Perhaps I should not mention Asselmeyer. My feeling is that with LQG we overlook two essential things: The construction relies on diff. inv.; we know that there are (infinitly) many non-diffeomorphic smoothness structures in 4-dim., but we never explore how they may affect the construction of LQG. Then we know that in 4-dim. the relation between smoothness structures and piecewise linear structures on manifolds is much more complicated than in all other dimensions. In LQG we use both (smoothness an PL), but we never care about their relationship and we simply ignore the fact that there are manifolds which are equivalent in one sense but not in the other. There are two poerspectives: you can start with the construction of the theory (from smoothness to PL, i.e. to spin networks or SFs) or you can try to derive the semiclassical limit (from PL to smoothness); in both cases nobody cares about the relationship between smoothness and PL structures.
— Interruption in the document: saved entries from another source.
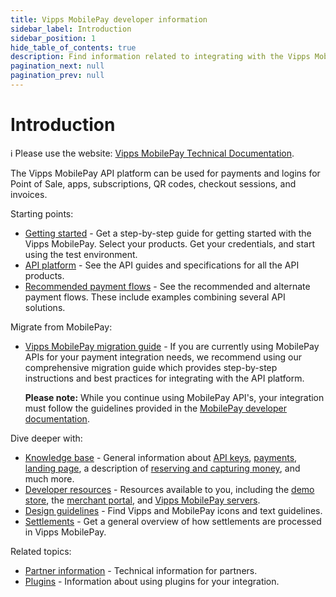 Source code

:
 ```yaml
---
title: Vipps MobilePay developer information
sidebar_label: Introduction
sidebar_position: 1
hide_table_of_contents: true
description: Find information related to integrating with the Vipps MobilePay APIs.
pagination_next: null
pagination_prev: null
---
```


# Introduction

<!-- START_COMMENT -->
ℹ️ Please use the website:
[Vipps MobilePay Technical Documentation](https://developer.vippsmobilepay.com/docs/).
<!-- END_COMMENT -->

The Vipps MobilePay API platform can be used for payments and logins for Point of Sale, apps, subscriptions, QR codes, checkout sessions, and invoices.

Starting points:

* [Getting started](./getting-started.md) - Get a step-by-step guide for getting started with the Vipps MobilePay. Select your products. Get your credentials, and start using the test environment.
* [API platform](https://developer.vippsmobilepay.com/docs/APIs/) - See the API guides and specifications for all the API products.
* [Recommended payment flows](https://developer.vippsmobilepay.com/docs/solutions/) - See the recommended and alternate payment flows. These include examples combining several API solutions.

Migrate from MobilePay:

* [Vipps MobilePay migration guide](./mp-migration-guide/README.md) - If you are currently using MobilePay APIs for your
   payment integration needs, we recommend using our comprehensive migration guide which provides step-by-step instructions
   and best practices for integrating with the API platform.

  **Please note:** While you continue using MobilePay API's, your integration must follow the guidelines provided in the
  [MobilePay developer documentation](https://developer.mobilepay.dk/).

Dive deeper with:

* [Knowledge base](https://developer.vippsmobilepay.com/docs/knowledge-base) - General information about [API keys](./knowledge-base/api-keys.md), [payments](./knowledge-base/payments.md), [landing page](./knowledge-base/landing-page.md), a description of [reserving and capturing money](./knowledge-base/reserve-and-capture.md), and much more.
* [Developer resources](https://developer.vippsmobilepay.com/docs/developer-resources) - Resources available to you, including the [demo store](./developer-resources/demo-store.md), the [merchant portal](./developer-resources/portal.md), and [Vipps MobilePay servers](./developer-resources/servers.md).
* [Design guidelines](https://developer.vippsmobilepay.com/docs/design-guidelines/) - Find Vipps and MobilePay icons and text guidelines.
* [Settlements](./settlements/README.md) - Get a general overview of how settlements are processed in Vipps MobilePay.

Related topics:

* [Partner information](https://developer.vippsmobilepay.com/docs/partner) - Technical information for partners.
* [Plugins](https://developer.vippsmobilepay.com/docs/plugins) - Information about using plugins for your integration.
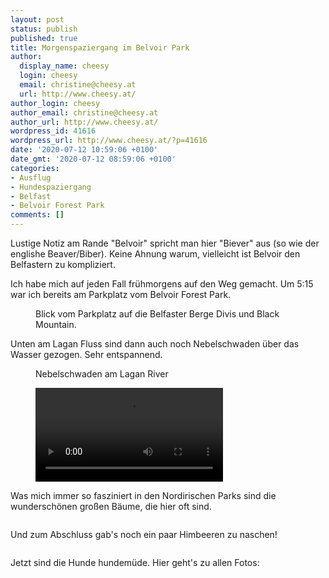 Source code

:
 ```yaml
---
layout: post
status: publish
published: true
title: Morgenspaziergang im Belvoir Park
author:
  display_name: cheesy
  login: cheesy
  email: christine@cheesy.at
  url: http://www.cheesy.at/
author_login: cheesy
author_email: christine@cheesy.at
author_url: http://www.cheesy.at/
wordpress_id: 41616
wordpress_url: http://www.cheesy.at/?p=41616
date: '2020-07-12 10:59:06 +0100'
date_gmt: '2020-07-12 08:59:06 +0100'
categories:
- Ausflug
- Hundespaziergang
- Belfast
- Belvoir Forest Park
comments: []
---
```

<!-- wp:paragraph -->
Lustige Notiz am Rande "Belvoir" spricht man hier "Biever" aus (so wie der englishe Beaver/Biber). Keine Ahnung warum, vielleicht ist Belvoir den Belfastern zu kompliziert.
<!-- /wp:paragraph -->
<!-- wp:paragraph -->
Ich habe mich auf jeden Fall frühmorgens auf den Weg gemacht. Um 5:15 war ich bereits am Parkplatz vom Belvoir Forest Park.
<!-- /wp:paragraph -->
<!-- wp:image {"id":41582} -->
<figure class="wp-block-image"><img src="{% link _fotos/ausfluege/2020-2/belvoir-park-morgenspaziergang/Belvoir-morning-walk-006.jpg %}" alt="" class="wp-image-41582"><br>
<figcaption>Blick vom Parkplatz auf die Belfaster Berge Divis und Black Mountain.</figcaption>
</figure>
<!-- /wp:image -->
<!-- wp:paragraph -->
Unten am Lagan Fluss sind dann auch noch Nebelschwaden über das Wasser gezogen. Sehr entspannend.
<!-- /wp:paragraph -->
<!-- wp:image {"id":41588} -->
<figure class="wp-block-image"><img src="{% link _fotos/ausfluege/2020-2/belvoir-park-morgenspaziergang/Belvoir-morning-walk-012.jpg %}" alt="" class="wp-image-41588"><br>
<figcaption>Nebelschwaden am Lagan River</figcaption>
</figure>
<!-- /wp:image -->
<!-- wp:video -->
<figure class="wp-block-video"><video controls src="{% link /download/Videos/Nebelschwaden.mp4 %}"></video></figure>
<!-- /wp:video -->
<!-- wp:paragraph -->
Was mich immer so fasziniert in den Nordirischen Parks sind die wunderschönen großen Bäume, die hier oft sind.
<!-- /wp:paragraph -->
<!-- wp:image {"id":41602} -->
<figure class="wp-block-image"><img src="{% link _fotos/ausfluege/2020-2/belvoir-park-morgenspaziergang/Belvoir-morning-walk-026.jpg %}" alt="" class="wp-image-41602"></figure>
<!-- /wp:image -->
<!-- wp:paragraph -->
Und zum Abschluss gab's noch ein paar Himbeeren zu naschen!
<!-- /wp:paragraph -->
<!-- wp:image {"id":41610} -->
<figure class="wp-block-image"><img src="{% link _fotos/ausfluege/2020-2/belvoir-park-morgenspaziergang/Belvoir-morning-walk-034.jpg %}" alt="" class="wp-image-41610"></figure>
<!-- /wp:image -->
<!-- wp:paragraph -->
Jetzt sind die Hunde hundemüde. Hier geht's zu allen Fotos:
<!-- /wp:paragraph -->
<!-- wp:image {"id":41611,"linkDestination":"custom"} -->
<figure class="wp-block-image"><a href="{% link _fotos/ausfluege/2020-2/belvoir-park-morgenspaziergang/index.md %}"><img src="{% link _fotos/ausfluege/2020-2/belvoir-park-morgenspaziergang/Belvoir-morning-walk-035.jpg %}" alt="" class="wp-image-41611"></a></figure>
<!-- /wp:image -->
In addition we do not know what to count in a QG PI using fields: equivalence classes regarding homeomorphisms or regarding diffeomorphisms - which is by no means the same.
The last problem is that in the construction of LQG we use global spacelike foliations which restricts the manifold not only topologically but even w.r.t. its smoothness structures. That means that in (canonical) LQG we may lose physics and that this is the reason why (canonical) LQG may essentially fail!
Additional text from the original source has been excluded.